**What this task involves:**
Please copy every line of the records below that holds the word "parallel".

**Records for the task:**
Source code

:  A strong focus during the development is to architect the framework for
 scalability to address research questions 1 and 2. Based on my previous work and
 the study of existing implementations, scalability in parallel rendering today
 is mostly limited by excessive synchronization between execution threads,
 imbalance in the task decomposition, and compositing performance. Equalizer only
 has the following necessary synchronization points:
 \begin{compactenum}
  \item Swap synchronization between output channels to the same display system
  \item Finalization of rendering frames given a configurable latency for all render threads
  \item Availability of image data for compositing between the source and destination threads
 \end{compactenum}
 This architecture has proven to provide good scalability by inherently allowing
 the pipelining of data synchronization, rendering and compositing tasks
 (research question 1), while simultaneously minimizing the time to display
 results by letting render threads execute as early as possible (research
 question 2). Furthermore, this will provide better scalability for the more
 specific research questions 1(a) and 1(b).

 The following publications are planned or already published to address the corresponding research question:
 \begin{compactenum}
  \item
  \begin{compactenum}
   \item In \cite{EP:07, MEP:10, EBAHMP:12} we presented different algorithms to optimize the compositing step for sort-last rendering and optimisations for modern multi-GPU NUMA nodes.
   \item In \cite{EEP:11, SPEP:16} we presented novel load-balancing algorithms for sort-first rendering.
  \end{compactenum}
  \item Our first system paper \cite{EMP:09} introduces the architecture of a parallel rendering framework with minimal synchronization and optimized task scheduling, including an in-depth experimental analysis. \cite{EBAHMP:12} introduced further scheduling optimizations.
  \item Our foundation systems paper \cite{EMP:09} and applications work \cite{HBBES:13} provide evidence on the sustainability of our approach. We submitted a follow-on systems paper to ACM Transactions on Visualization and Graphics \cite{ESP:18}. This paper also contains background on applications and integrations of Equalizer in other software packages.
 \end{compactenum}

--

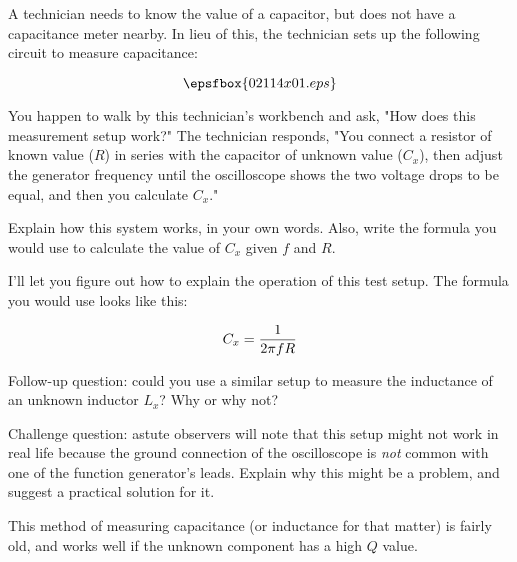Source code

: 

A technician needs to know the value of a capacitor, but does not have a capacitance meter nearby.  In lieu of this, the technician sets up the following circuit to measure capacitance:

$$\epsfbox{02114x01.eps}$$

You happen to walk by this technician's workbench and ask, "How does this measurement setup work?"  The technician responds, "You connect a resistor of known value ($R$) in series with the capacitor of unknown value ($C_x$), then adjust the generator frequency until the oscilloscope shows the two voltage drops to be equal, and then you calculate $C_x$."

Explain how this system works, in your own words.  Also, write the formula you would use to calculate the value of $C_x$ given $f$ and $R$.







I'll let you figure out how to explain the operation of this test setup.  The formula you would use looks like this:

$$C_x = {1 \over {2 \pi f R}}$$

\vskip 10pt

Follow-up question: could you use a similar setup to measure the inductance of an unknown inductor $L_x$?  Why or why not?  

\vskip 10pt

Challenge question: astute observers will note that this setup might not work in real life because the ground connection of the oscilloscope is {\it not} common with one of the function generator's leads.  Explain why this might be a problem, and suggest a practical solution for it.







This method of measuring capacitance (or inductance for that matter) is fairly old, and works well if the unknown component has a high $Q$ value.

--

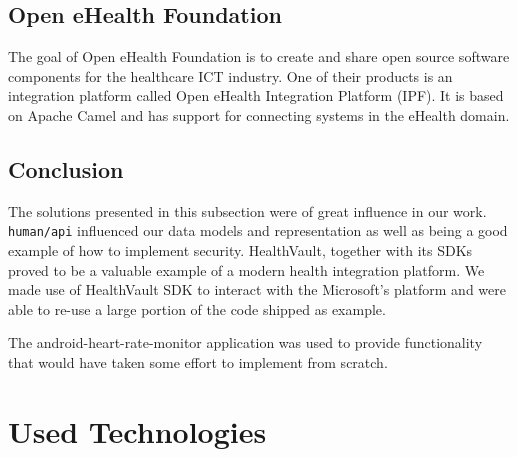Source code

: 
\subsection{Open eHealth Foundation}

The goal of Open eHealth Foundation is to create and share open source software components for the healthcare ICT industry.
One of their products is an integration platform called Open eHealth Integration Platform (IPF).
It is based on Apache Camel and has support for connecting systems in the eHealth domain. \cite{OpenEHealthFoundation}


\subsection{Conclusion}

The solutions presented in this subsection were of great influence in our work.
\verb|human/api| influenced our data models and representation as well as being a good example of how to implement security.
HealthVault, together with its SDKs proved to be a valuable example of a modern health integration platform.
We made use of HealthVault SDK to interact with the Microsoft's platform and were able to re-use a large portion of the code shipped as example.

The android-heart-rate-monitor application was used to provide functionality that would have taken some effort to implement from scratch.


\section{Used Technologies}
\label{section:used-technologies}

**Response to the task:**
 the study of existing implementations, scalability in parallel rendering today
  \item Our first system paper \cite{EMP:09} introduces the architecture of a parallel rendering framework with minimal synchronization and optimized task scheduling, including an in-depth experimental analysis. \cite{EBAHMP:12} introduced further scheduling optimizations.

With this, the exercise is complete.